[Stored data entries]
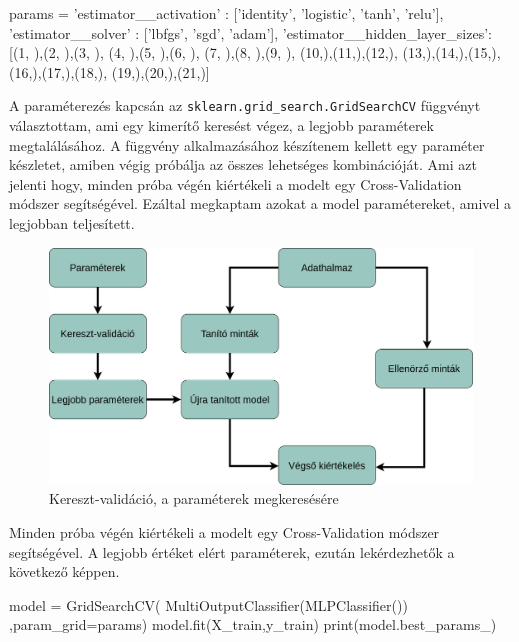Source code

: \begin{python}
params = {
            'estimator__activation' : ['identity', 'logistic',
            			       'tanh', 'relu'],
            'estimator__solver' : ['lbfgs', 'sgd', 'adam'],
            'estimator__hidden_layer_sizes': [(1, ),(2, ),(3, ),
            				      (4, ),(5, ),(6, ),
            				      (7, ),(8, ),(9, ),
            				      (10,),(11,),(12,),
            				      (13,),(14,),(15,),
            				      (16,),(17,),(18,),
            				      (19,),(20,),(21,)]
}
\end{python}

A paraméterezés kapcsán az \texttt{sklearn.grid\_search.GridSearchCV} függvényt választottam, ami egy kimerítő keresést végez, a legjobb paraméterek megtalálásához. A függvény alkalmazásához készítenem kellett egy paraméter készletet, amiben végig próbálja az összes lehetséges kombinációját. Ami azt jelenti hogy, minden próba végén kiértékeli a modelt egy Cross-Validation módszer segítségével. Ezáltal megkaptam azokat a model paramétereket, amivel a legjobban teljesített.
\begin{figure}[h!]
\centering
\includegraphics[scale=0.3]{images/gridSearch.png}
\caption{Kereszt-validáció, a paraméterek megkeresésére}
\label{fig:neuralnetwork}
\end{figure}

Minden próba végén kiértékeli a modelt egy Cross-Validation módszer segítségével. A legjobb értéket elért paraméterek, ezután lekérdezhetők a következő képpen.

\begin{python}
model = GridSearchCV( MultiOutputClassifier(MLPClassifier())
  ,param_grid=params)
model.fit(X_train,y_train)
print(model.best_params_)
\end{python} 

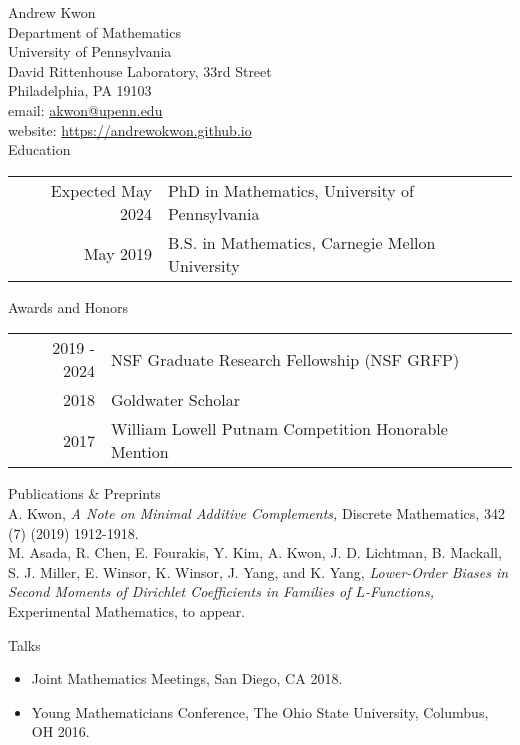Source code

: \documentclass{article}
\begin{document}
\LARGE{Andrew Kwon}\vspace{0.0in}\\

\normalsize
Department of Mathematics\\
University of Pennsylvania\\
David Rittenhouse Laboratory, 33rd Street\\
Philadelphia, PA 19103\\

email: \href{mailto:akwon@upenn.edu}{akwon@upenn.edu}\\
website: \url{https://andrewokwon.github.io}\vspace{0.25in}\\

\Large{Education}\vspace{0.2in}\\
\normalsize
\begin{tabular}{r l}
	Expected May 2024 & PhD in Mathematics, University of Pennsylvania\\
	May 2019 & B.S. in Mathematics, Carnegie Mellon University
\end{tabular}
\vspace{0.25in}

\Large{Awards and Honors}\vspace{0.2in}\\
\normalsize
\begin{tabular}{r l}
	2019 - 2024 & NSF Graduate Research Fellowship (NSF GRFP)\\
	2018 & Goldwater Scholar\\
	2017 & William Lowell Putnam Competition Honorable Mention
\end{tabular}
\vspace{0.25in}

\Large{Publications \& Preprints}\vspace{0.2in}\\
\normalsize
A. Kwon, \textit{A Note on Minimal Additive Complements,} Discrete Mathematics, 342 (7) (2019) 1912-1918.\\

M. Asada, R. Chen, E. Fourakis, Y. Kim, A. Kwon, J. D. Lichtman, B. Mackall, S. J. Miller, E. Winsor, K. Winsor, J. Yang, and K. Yang, \textit{Lower-Order Biases in Second Moments of Dirichlet Coefficients in Families of $L$-Functions,} Experimental Mathematics, to appear.

\vspace{0.25in}
\Large{Talks}\\
\normalsize
\begin{itemize}
	\item Joint Mathematics Meetings, San Diego, CA 2018. 
	\item Young Mathematicians Conference, The Ohio State University, Columbus, OH 2016.
\end{itemize}
\end{document}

_HOW TO COMPLETE THIS TASK_: Across the entries, each line containing the word "begin" is to be counted once; the total alone is to be given.

_ANSWER TO THIS PROBLEM_: 7